Determine how many lines in the entries below include the word "sélectionnez", and reply with that number alone.
*** Opening SUPPLIED ENTRIES ***
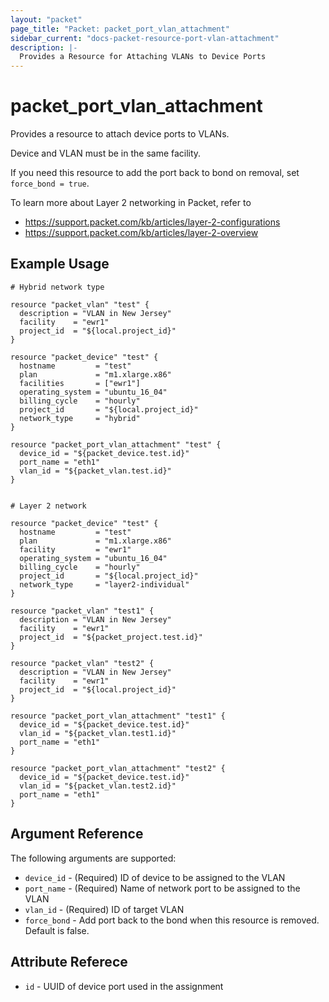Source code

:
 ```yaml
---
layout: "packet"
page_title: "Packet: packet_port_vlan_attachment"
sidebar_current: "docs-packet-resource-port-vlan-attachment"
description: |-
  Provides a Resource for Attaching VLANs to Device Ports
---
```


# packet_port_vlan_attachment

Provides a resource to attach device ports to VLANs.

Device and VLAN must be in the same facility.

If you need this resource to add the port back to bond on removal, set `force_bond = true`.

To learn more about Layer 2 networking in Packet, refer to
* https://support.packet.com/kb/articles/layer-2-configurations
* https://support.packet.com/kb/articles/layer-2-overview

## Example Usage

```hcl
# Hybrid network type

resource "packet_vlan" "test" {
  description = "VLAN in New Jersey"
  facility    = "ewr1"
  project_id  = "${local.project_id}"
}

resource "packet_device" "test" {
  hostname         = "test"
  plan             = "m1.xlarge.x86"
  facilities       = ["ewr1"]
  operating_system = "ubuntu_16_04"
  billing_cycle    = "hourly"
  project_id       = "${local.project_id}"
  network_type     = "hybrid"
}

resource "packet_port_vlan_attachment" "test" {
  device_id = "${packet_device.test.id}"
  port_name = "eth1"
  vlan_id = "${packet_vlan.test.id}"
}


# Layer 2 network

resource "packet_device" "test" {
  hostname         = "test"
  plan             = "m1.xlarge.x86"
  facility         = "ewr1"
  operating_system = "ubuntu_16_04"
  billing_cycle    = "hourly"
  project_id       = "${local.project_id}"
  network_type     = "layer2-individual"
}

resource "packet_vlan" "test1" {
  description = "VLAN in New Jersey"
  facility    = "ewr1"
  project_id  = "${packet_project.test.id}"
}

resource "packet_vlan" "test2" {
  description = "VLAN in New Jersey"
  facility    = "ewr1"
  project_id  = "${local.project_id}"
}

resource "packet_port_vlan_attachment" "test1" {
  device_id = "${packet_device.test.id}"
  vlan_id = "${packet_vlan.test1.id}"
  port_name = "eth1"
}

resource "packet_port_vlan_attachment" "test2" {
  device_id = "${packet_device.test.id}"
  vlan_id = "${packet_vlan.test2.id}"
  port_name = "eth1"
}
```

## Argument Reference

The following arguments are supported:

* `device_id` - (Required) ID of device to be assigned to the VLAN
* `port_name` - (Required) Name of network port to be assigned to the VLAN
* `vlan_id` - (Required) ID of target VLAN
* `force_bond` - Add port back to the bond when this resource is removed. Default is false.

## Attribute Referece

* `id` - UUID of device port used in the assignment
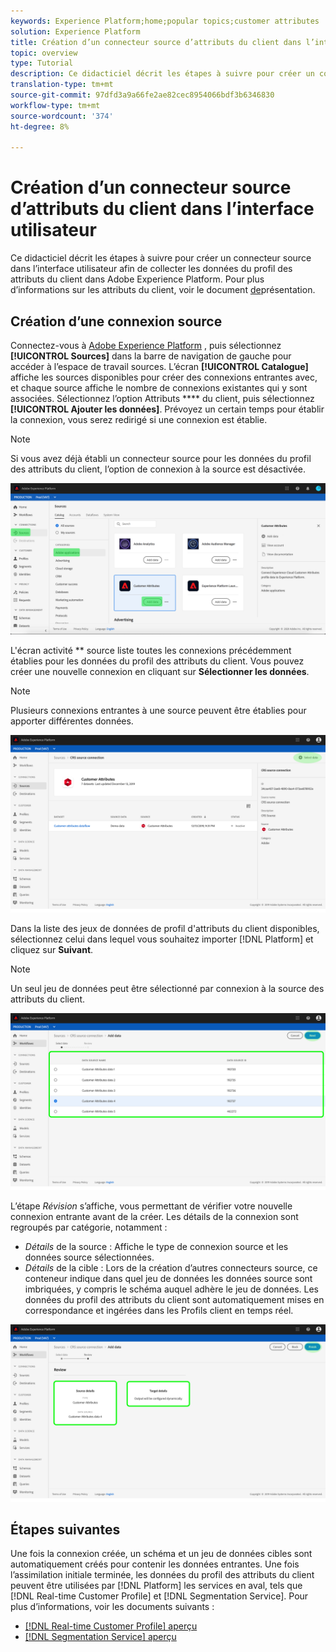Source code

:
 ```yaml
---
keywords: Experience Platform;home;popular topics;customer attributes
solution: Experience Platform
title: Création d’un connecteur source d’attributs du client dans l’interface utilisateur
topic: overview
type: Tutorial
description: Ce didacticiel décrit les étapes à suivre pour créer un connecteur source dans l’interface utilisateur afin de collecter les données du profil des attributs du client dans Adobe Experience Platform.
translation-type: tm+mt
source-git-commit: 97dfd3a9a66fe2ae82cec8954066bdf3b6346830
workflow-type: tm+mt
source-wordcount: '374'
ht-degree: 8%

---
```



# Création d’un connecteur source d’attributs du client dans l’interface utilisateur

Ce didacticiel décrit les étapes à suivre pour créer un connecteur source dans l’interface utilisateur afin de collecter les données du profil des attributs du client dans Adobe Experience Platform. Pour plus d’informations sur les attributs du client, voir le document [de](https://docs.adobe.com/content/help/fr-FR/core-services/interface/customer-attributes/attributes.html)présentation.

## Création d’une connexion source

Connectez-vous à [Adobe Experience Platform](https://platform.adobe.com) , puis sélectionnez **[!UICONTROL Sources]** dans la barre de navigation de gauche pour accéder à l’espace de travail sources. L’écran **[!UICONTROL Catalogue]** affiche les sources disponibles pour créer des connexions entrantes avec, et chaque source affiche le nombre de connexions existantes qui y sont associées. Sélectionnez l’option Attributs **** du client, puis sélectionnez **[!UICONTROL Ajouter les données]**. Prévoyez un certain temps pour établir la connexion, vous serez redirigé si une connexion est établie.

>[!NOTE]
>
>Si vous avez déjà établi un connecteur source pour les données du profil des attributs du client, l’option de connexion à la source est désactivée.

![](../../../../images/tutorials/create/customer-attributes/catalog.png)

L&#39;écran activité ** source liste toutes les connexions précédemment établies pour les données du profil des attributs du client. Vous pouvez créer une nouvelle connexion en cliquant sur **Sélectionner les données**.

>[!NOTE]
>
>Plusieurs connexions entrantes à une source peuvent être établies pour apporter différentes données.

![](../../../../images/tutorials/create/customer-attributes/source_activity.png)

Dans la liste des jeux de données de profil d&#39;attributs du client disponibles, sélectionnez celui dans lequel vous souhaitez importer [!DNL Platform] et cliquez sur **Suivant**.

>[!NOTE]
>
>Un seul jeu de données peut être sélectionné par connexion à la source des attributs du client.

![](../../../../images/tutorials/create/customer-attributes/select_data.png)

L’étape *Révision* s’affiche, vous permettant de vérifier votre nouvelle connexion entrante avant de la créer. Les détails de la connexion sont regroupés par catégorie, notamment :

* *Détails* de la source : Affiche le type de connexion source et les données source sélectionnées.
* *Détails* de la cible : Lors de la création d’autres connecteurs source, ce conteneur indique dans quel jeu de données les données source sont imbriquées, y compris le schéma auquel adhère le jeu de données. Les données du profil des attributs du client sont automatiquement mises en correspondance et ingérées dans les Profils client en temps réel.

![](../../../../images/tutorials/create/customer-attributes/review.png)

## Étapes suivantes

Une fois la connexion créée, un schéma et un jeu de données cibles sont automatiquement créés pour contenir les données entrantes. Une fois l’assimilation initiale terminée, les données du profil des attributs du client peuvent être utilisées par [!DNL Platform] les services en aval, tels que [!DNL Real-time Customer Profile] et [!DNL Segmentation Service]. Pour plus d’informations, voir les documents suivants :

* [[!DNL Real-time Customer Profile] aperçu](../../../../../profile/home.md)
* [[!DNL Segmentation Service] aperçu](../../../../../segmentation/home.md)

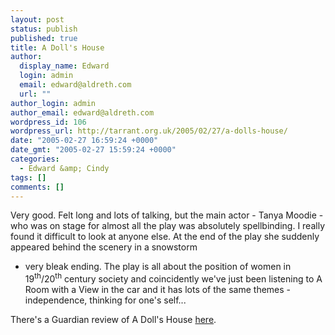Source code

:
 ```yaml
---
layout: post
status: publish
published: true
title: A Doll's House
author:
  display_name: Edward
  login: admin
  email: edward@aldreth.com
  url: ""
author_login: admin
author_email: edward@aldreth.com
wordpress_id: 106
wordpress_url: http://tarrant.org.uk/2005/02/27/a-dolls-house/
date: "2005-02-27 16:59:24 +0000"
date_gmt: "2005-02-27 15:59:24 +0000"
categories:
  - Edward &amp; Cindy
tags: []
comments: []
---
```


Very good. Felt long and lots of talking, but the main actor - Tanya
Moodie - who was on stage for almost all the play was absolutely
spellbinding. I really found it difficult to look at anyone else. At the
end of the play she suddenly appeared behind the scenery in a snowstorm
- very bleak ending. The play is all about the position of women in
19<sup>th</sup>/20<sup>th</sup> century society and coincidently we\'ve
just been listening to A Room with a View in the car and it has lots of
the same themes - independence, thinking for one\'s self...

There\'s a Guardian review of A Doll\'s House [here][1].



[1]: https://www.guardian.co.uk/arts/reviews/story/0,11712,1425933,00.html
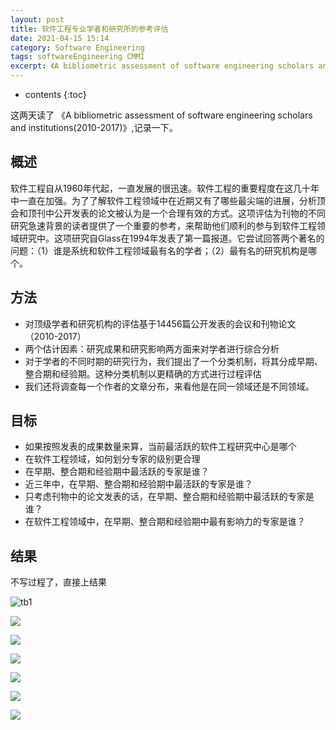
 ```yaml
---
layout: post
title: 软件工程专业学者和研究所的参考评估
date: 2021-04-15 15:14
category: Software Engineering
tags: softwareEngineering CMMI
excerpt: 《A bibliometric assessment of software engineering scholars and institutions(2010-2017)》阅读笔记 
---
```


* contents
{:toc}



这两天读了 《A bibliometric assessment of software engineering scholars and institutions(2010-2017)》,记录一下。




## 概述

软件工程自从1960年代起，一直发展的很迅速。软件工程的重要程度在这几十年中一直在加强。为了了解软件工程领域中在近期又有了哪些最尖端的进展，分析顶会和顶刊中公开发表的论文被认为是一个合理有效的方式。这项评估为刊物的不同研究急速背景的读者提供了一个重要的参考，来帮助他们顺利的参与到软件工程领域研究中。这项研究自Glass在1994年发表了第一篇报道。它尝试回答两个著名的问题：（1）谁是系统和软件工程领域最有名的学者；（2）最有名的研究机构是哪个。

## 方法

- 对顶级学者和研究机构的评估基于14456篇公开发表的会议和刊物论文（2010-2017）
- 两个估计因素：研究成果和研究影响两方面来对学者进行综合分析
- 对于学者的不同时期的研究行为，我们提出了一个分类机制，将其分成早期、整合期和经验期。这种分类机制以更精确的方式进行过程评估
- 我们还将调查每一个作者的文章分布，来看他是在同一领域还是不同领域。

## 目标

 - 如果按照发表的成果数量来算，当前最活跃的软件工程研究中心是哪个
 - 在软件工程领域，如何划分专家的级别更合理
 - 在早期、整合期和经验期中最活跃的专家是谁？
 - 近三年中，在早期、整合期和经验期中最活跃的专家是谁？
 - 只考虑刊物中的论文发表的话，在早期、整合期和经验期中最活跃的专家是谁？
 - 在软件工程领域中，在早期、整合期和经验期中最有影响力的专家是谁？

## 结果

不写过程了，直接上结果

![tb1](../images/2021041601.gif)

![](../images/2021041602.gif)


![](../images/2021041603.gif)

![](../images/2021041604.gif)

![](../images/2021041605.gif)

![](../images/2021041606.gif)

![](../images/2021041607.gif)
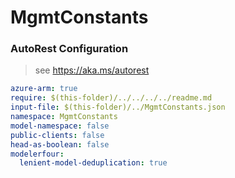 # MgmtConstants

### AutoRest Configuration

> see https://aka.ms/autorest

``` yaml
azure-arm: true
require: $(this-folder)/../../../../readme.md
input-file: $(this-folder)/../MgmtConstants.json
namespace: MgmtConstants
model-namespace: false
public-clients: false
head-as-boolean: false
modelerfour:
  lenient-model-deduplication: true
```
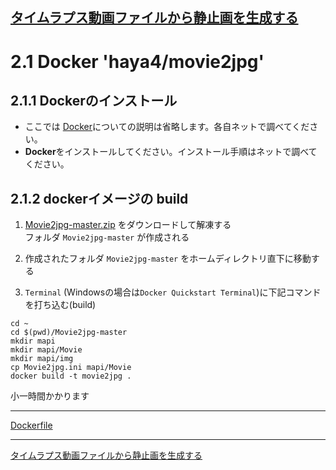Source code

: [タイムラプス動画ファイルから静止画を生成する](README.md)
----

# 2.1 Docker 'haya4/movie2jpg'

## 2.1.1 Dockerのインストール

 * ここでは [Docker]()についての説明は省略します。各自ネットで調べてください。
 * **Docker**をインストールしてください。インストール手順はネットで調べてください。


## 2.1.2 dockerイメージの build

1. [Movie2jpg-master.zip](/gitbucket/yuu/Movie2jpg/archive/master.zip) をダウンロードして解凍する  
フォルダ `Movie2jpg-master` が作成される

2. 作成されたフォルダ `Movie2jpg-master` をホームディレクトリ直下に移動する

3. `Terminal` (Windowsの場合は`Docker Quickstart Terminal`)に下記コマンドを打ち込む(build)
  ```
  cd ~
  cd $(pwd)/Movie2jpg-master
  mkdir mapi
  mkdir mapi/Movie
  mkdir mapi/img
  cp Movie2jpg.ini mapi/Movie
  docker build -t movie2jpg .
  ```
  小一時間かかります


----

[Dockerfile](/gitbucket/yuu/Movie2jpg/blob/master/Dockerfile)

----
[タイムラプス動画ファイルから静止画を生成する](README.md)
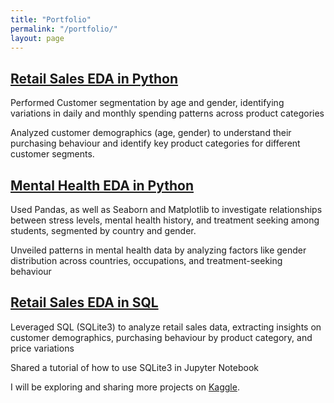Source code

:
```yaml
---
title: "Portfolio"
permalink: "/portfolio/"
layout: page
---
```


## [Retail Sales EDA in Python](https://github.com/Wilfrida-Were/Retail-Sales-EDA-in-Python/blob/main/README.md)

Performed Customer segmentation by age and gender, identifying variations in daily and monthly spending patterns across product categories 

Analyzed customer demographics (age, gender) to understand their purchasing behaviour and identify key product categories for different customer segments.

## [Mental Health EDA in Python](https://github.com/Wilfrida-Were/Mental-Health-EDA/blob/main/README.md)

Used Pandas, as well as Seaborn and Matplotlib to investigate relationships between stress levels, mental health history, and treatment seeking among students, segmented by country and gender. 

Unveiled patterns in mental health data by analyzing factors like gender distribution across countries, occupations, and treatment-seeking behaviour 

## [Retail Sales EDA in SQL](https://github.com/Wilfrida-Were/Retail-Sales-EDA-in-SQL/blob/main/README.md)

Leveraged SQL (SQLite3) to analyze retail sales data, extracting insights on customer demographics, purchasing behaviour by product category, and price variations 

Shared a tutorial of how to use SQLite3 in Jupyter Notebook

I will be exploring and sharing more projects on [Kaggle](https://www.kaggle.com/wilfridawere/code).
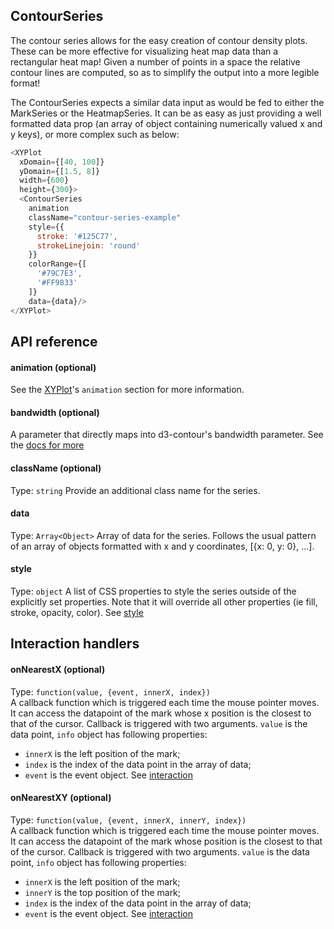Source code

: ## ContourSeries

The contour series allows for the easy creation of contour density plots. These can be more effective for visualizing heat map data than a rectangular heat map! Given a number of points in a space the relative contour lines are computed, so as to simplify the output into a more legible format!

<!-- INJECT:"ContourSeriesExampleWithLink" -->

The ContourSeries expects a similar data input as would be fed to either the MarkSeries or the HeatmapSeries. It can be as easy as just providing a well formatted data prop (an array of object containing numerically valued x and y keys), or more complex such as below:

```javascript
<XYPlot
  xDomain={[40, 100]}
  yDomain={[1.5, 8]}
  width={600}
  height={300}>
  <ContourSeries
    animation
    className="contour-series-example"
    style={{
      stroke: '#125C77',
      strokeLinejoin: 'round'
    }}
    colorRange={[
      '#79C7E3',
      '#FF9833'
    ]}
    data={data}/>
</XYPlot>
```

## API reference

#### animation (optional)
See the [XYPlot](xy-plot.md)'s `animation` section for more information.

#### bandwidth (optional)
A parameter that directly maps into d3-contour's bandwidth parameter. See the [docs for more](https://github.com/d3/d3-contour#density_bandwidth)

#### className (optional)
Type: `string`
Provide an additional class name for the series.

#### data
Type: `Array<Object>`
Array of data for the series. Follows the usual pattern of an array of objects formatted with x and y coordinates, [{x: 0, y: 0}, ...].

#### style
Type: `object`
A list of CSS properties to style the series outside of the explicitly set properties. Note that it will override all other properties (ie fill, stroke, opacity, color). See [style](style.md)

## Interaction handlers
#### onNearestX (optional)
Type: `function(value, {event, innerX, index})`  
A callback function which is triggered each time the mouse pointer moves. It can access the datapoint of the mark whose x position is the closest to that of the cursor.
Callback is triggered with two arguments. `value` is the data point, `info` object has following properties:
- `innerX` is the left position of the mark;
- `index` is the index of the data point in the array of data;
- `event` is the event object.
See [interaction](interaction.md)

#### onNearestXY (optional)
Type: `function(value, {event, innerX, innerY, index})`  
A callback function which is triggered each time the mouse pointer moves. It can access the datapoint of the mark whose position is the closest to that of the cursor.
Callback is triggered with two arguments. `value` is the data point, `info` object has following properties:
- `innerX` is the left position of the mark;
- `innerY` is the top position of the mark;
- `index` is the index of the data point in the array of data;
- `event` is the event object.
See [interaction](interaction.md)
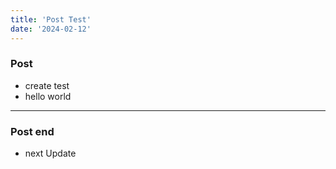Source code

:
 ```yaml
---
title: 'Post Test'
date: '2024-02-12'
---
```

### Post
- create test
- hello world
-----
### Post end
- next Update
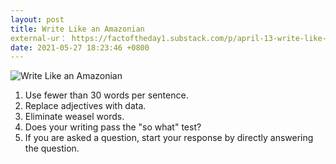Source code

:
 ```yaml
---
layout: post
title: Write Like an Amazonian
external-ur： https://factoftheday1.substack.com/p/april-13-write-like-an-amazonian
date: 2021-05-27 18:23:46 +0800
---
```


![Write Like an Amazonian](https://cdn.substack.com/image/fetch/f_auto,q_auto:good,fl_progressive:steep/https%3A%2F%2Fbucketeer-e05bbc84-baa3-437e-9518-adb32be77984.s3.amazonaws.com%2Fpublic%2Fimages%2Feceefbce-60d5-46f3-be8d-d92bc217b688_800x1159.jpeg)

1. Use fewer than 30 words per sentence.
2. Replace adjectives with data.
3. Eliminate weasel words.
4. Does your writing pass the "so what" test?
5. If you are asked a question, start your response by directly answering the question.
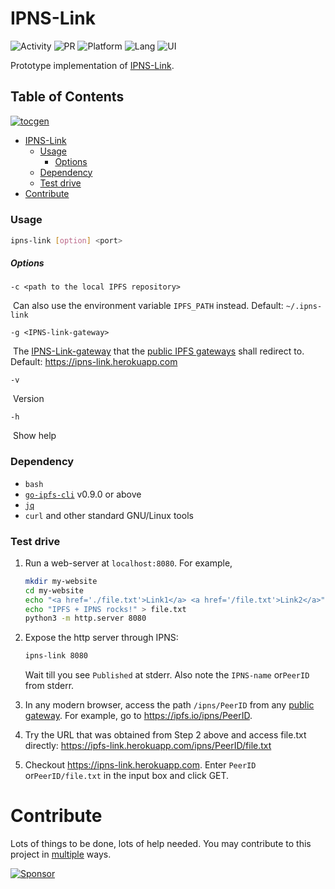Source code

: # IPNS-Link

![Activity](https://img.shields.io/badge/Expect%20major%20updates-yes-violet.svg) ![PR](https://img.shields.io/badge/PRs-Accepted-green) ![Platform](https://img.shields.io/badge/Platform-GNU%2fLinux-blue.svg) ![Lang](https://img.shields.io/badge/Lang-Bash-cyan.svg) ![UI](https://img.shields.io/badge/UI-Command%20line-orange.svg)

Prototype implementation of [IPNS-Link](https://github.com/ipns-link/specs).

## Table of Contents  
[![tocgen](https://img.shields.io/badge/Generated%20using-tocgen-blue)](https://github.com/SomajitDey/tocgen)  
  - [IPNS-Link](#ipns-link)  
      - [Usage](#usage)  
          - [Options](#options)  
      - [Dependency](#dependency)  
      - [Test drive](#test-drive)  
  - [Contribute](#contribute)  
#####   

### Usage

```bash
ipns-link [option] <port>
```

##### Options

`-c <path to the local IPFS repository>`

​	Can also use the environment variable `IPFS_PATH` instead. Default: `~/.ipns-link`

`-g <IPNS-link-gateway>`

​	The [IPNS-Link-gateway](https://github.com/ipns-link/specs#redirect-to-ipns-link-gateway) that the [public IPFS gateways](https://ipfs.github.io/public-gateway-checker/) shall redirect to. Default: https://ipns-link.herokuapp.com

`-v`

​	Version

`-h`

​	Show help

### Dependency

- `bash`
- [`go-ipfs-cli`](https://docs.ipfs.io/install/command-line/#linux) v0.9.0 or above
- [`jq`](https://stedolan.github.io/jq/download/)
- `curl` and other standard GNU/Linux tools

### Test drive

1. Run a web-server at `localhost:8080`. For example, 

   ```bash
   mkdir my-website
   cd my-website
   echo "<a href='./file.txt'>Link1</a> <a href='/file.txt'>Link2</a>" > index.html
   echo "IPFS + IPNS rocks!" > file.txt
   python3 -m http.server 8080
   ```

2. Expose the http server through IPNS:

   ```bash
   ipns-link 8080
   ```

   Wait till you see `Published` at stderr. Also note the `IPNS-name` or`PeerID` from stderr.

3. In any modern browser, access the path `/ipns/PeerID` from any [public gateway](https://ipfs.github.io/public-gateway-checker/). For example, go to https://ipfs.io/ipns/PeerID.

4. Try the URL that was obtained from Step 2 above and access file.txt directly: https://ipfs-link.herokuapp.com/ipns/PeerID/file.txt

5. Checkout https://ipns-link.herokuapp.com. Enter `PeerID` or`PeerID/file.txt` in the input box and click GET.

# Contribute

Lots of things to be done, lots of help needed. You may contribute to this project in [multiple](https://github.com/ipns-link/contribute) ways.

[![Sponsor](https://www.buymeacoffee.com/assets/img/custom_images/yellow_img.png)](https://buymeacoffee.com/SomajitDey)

*** Closing SUPPLIED ENTRIES ***
ANSWER BOX: 2